Randomizing Large Integers

hangon has asked for the wisdom of the Perl Monks concerning the following question:

I need to randomize large integers (> 32K). I looked at some modules, but I just need to call $foo = rand $bar repeatedly without setting up objects & parameters. So, I came up with the following scheme to extend the range of rand to around 1G. Basically, it breaks $bar into blocks of nearly equal size (within +1 -0) and calls rand twice, once to select a block, and again to select the number within the block, then it totals everything up. It appears to DWIM and seems a reasonable approximation of rand (the distribution of numbers generated compares closely to rand), but I don't have the expertize to test it rigorously.
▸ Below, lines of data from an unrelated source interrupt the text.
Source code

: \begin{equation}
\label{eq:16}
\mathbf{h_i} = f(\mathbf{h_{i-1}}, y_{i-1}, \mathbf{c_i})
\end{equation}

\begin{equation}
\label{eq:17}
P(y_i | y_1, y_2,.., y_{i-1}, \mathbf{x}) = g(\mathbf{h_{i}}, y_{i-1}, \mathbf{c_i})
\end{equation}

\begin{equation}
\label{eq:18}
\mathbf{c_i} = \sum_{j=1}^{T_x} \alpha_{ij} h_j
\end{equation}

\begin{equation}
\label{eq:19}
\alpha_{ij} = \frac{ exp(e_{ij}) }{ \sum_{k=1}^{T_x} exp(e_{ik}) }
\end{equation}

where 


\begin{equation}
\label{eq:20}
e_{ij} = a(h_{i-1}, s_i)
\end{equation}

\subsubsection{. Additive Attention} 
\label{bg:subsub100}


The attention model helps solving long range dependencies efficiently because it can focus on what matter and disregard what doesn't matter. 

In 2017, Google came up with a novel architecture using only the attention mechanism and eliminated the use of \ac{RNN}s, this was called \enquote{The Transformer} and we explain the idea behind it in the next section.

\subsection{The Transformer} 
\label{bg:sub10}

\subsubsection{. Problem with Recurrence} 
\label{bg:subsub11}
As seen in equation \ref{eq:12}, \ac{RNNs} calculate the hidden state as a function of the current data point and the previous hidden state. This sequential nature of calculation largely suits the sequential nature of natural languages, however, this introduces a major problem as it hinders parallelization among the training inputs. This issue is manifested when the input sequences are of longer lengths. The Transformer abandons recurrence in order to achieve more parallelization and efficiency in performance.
It's to be used for simulation, and doesn't need to be perfect. Does this seem like a reasonable approach? Am I overlooking any potential problems?

sub bigrand{

    my $in = shift;
    my $limit = 32768;
    if ($in <= $limit){

        return int rand $in;
    }

    my $blockSize = int($in ** .5);
    my $blockSelect = int rand int ($in/$blockSize);
    my $leftOver = $in % $blockSize;

    if ($blockSelect < $leftOver){

        return  ($blockSelect * ($blockSize + 1)) + 
                int rand ($blockSize + 1);

    }else{

        return  ($leftOver * ($blockSize + 1)) +
                (($blockSelect - $leftOver) * $blockSize) +
                int rand ($blockSize);  
    }
}
[download]

Update: It's been an education. Up to now, rand is one of those functions I've just used and taken for granted. Thanks especially to BrowserUK for the explanation and links to other nodes, and to tachyon-II whose module Math::Random::MT::Perl I ended up using.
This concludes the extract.